**DATA PROVIDED:**
☆ ☆ ☆ ☆
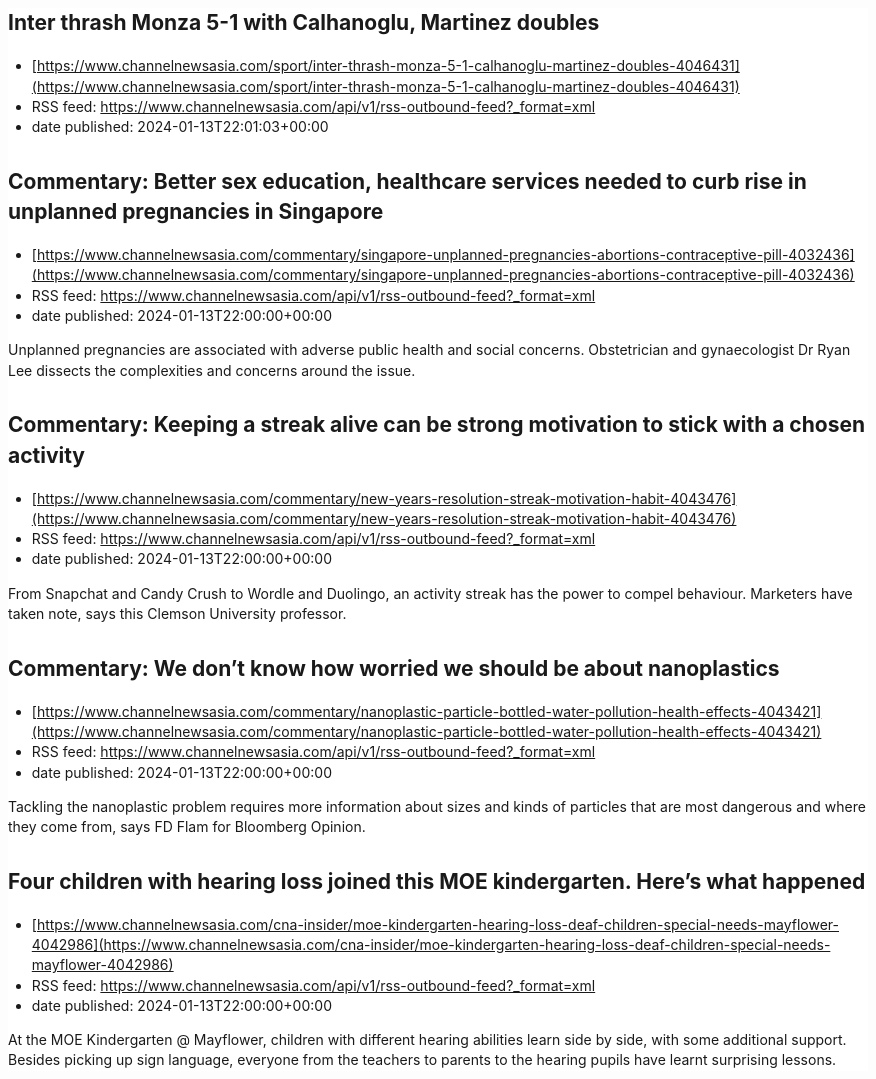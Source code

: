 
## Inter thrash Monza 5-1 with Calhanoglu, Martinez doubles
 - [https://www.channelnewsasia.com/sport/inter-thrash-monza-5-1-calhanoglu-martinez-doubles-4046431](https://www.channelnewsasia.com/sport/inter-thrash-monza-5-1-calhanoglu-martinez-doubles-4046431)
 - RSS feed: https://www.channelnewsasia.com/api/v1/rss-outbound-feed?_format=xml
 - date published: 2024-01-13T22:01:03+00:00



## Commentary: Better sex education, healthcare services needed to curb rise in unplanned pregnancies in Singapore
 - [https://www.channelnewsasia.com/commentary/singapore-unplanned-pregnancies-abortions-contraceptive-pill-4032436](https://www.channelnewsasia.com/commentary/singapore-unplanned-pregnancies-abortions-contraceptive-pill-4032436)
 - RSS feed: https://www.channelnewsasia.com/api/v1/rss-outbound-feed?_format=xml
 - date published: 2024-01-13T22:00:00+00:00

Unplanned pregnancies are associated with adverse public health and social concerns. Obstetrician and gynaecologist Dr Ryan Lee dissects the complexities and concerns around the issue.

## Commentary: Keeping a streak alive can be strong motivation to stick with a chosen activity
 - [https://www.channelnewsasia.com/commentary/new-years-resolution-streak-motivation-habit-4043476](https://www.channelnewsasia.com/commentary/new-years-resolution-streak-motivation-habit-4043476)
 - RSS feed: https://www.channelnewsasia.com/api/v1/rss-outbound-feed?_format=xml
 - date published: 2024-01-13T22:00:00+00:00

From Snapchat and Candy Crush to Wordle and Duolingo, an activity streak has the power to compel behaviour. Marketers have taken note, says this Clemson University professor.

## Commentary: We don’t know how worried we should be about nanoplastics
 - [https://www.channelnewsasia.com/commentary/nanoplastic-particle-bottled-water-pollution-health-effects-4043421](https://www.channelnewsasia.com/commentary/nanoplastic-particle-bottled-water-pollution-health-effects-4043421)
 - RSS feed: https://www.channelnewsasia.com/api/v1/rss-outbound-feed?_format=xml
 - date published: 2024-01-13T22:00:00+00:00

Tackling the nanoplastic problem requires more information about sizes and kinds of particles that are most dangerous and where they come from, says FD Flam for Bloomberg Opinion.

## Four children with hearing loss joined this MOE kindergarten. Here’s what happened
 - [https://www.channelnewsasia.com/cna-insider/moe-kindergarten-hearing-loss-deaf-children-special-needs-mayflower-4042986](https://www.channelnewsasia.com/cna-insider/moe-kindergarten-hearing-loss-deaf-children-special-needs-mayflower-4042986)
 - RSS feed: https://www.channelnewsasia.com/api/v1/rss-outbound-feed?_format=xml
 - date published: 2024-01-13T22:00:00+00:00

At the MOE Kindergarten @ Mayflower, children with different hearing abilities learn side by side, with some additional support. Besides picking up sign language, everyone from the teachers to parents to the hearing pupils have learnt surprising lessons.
☆ ☆ ☆ ☆
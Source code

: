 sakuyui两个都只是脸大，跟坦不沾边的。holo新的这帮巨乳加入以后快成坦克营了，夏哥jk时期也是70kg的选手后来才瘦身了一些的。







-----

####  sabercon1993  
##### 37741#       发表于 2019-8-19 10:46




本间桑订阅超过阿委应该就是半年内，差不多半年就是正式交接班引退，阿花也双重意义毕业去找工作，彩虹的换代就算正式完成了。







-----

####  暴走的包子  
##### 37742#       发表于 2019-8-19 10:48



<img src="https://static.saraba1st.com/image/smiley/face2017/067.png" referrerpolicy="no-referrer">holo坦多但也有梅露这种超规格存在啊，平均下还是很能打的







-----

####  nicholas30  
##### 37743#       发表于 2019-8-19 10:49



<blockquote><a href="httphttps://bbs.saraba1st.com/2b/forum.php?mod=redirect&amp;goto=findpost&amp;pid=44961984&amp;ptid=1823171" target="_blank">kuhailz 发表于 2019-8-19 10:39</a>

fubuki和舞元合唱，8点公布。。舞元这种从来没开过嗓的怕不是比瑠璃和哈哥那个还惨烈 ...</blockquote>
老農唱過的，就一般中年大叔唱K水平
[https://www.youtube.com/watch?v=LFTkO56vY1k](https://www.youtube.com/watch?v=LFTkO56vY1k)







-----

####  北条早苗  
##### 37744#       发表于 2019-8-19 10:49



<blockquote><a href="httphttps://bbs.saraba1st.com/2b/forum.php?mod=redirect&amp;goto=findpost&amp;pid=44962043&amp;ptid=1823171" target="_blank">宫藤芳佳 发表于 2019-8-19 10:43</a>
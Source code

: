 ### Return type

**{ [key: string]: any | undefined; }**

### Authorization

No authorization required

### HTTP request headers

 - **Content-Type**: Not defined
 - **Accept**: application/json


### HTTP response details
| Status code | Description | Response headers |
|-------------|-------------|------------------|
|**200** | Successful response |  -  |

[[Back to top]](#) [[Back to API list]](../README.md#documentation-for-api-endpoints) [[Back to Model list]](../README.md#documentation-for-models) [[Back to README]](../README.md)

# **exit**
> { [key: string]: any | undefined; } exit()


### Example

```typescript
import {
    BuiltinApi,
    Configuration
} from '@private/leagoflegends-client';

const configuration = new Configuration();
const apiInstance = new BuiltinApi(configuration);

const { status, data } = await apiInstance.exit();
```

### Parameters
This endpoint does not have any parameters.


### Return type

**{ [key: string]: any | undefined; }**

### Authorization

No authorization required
☆ ☆ ☆ ☆
**YOUR OBJECTIVE:**
Your reply must consist of a number alone: the count of lines in the listing that contain the string "redirect".

**REPLY:**
2